Steve ambled up to the sedan, then collapsed in the driver’s seat. No more worrying about his lonely life. He could be lonely and emo about it later. Right now, he had to think about his sister and keeping her happy.
“I heard you talking to Mrs. Finch.” Genie buckled her seatbelt. “Yes, I have a boyfriend, but it’s just chatting on the computer and talking at lunch.”
“I wasn’t worried.” Not entirely. She was growing up too fast for his comfort, but he chalked that up to being a parent. He put the car into gear and headed home. “I’m worried about what she told you, though.”
“Her garbage about you being gay and going to hell?” Genie cackled. “I let her talk, just like you tell me to do, then smiled and went on my way. Yes, I told her I wanted you to get a boyfriend. I’d also like Mom and Dad to come back, but since that’s impossible and you getting a hunk isn’t, I figured I’d aim for the boyfriend.”
“Did you just say get a hunk?”
“Uh-huh. Like Jared.” She giggled. “He’s a hunk.”
“He’s also eleven.”
“I didn’t say for you to be his boyfriend. He’s mine.”
“You’re making me feel old, you know that, don’t you?”
When they reached the house, she bounded out of the car first and into the kitchen. “Stevie, you need a boyfriend. You’re lonely and getting dorky. Try one of those computer sites or something.”
“Mrs. Finch said she thought Grandma would be better to raise you.” There. He’d put that tidbit of info out for her to mull over.
“Grandma? Why would she do that? She doesn’t leave the retirement home that much.” Genie rolled her eyes. “I’m staying put.”
He tossed his car keys into the basket and his wallet onto the buffet. “Why don’t you go upstairs, get your shower, and get ready for bed? I’ll worry about men, okay?”

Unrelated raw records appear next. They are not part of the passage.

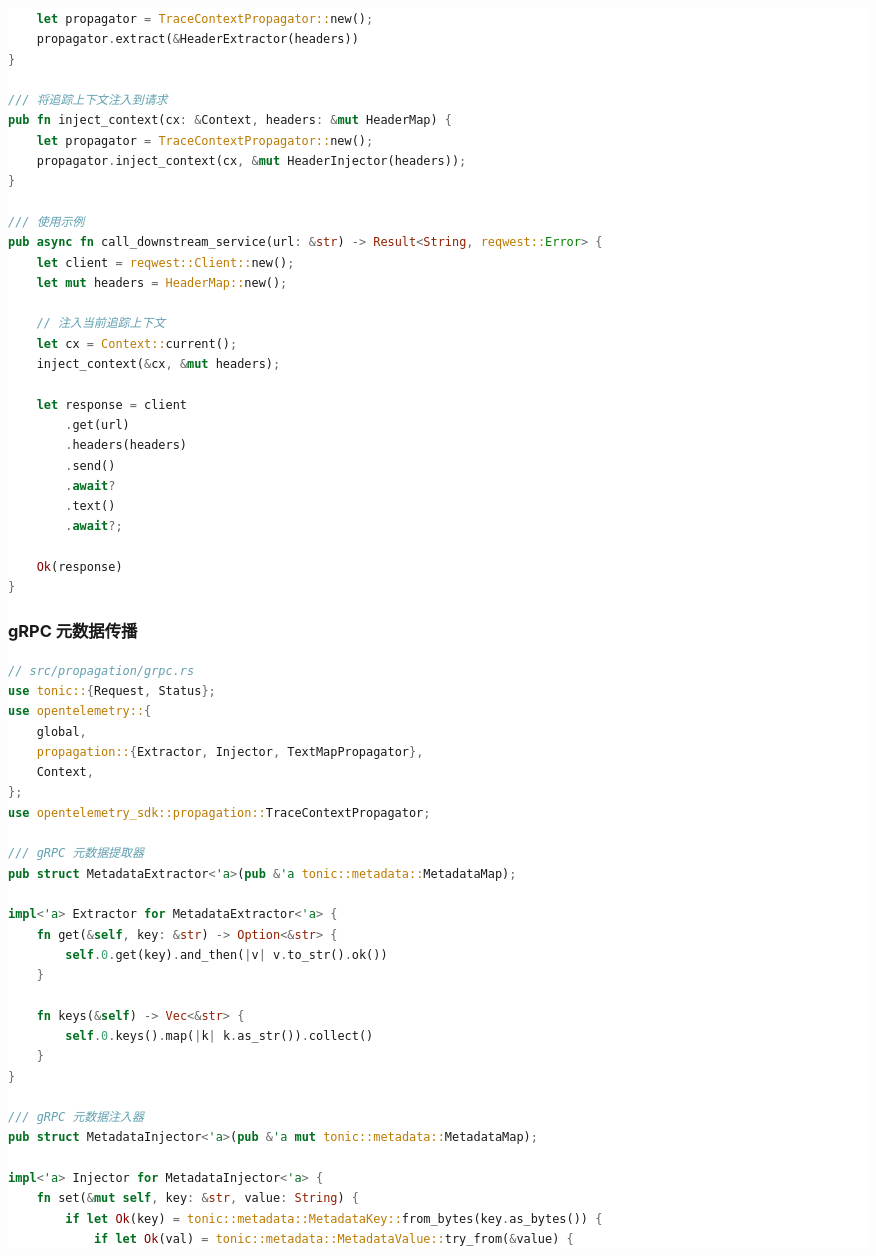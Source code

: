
 ```rust
    let propagator = TraceContextPropagator::new();
    propagator.extract(&HeaderExtractor(headers))
}

/// 将追踪上下文注入到请求
pub fn inject_context(cx: &Context, headers: &mut HeaderMap) {
    let propagator = TraceContextPropagator::new();
    propagator.inject_context(cx, &mut HeaderInjector(headers));
}

/// 使用示例
pub async fn call_downstream_service(url: &str) -> Result<String, reqwest::Error> {
    let client = reqwest::Client::new();
    let mut headers = HeaderMap::new();

    // 注入当前追踪上下文
    let cx = Context::current();
    inject_context(&cx, &mut headers);

    let response = client
        .get(url)
        .headers(headers)
        .send()
        .await?
        .text()
        .await?;

    Ok(response)
}
```

### gRPC 元数据传播

```rust
// src/propagation/grpc.rs
use tonic::{Request, Status};
use opentelemetry::{
    global,
    propagation::{Extractor, Injector, TextMapPropagator},
    Context,
};
use opentelemetry_sdk::propagation::TraceContextPropagator;

/// gRPC 元数据提取器
pub struct MetadataExtractor<'a>(pub &'a tonic::metadata::MetadataMap);

impl<'a> Extractor for MetadataExtractor<'a> {
    fn get(&self, key: &str) -> Option<&str> {
        self.0.get(key).and_then(|v| v.to_str().ok())
    }

    fn keys(&self) -> Vec<&str> {
        self.0.keys().map(|k| k.as_str()).collect()
    }
}

/// gRPC 元数据注入器
pub struct MetadataInjector<'a>(pub &'a mut tonic::metadata::MetadataMap);

impl<'a> Injector for MetadataInjector<'a> {
    fn set(&mut self, key: &str, value: String) {
        if let Ok(key) = tonic::metadata::MetadataKey::from_bytes(key.as_bytes()) {
            if let Ok(val) = tonic::metadata::MetadataValue::try_from(&value) {
```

“Fine.” She grinned and shot up the stairs.
Steve massaged his temples. If he’d been told three years ago he’d be raising his sister, fighting to get permanent custody and living in his parents’ home, he would’ve laughed. Now, he was twenty-four and had assumed the roles of parent and breadwinner. He’d been given so much responsibility… He riffled through the mail he’d left on the counter and paused when he saw the thick envelope. The final custody hearing in court. Jesus. He’d spent a bucketload of money to keep custody of Genie and so many hours running to court. He was her brother, for God’s sake. Didn’t that count for something?
He caught a glance of his sister’s picture in the hallway. Maybe he would let Genie find him a boyfriend. Her taste couldn’t be much worse than the guys he’d already dated. She could be his good-luck charm.
Anything was better than being alone.